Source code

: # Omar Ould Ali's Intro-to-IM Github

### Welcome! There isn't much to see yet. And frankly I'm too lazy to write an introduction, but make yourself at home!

----------------

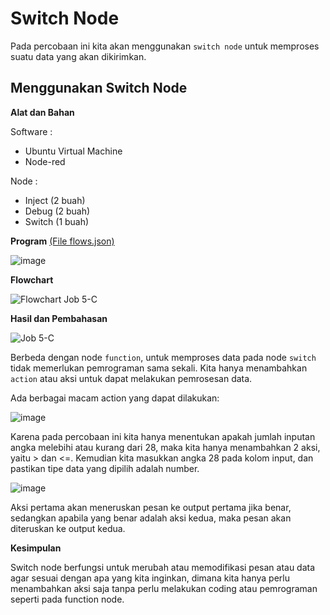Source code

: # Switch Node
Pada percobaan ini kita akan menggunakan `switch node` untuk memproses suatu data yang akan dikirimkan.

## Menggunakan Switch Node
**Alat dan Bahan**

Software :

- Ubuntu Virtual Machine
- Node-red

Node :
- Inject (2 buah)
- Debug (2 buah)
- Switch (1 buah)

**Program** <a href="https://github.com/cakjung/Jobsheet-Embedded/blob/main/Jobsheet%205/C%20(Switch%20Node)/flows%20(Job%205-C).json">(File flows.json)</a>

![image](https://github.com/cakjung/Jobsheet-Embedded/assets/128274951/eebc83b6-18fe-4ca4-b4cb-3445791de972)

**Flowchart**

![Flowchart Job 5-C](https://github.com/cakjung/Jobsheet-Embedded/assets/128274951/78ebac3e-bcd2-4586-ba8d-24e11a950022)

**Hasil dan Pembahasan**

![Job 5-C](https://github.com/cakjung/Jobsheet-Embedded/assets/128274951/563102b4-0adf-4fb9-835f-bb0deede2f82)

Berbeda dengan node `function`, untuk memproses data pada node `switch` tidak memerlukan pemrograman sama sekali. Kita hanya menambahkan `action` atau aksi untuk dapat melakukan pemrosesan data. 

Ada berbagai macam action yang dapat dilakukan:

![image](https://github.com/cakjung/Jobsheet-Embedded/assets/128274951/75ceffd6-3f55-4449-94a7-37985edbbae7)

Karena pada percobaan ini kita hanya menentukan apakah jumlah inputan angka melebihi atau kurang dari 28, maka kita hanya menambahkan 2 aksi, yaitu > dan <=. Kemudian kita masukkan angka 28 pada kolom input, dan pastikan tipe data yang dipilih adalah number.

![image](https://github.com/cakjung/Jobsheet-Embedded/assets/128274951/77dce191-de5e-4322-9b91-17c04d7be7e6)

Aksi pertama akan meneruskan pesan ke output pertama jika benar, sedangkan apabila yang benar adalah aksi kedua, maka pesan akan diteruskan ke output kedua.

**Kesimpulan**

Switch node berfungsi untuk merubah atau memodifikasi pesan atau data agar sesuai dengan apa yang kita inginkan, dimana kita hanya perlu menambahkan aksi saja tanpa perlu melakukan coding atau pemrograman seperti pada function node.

----------------

Return a copy of each line in the records above that has "percobaan" in it.

Pada percobaan ini kita akan menggunakan `switch node` untuk memproses suatu data yang akan dikirimkan.
Karena pada percobaan ini kita hanya menentukan apakah jumlah inputan angka melebihi atau kurang dari 28, maka kita hanya menambahkan 2 aksi, yaitu > dan <=. Kemudian kita masukkan angka 28 pada kolom input, dan pastikan tipe data yang dipilih adalah number.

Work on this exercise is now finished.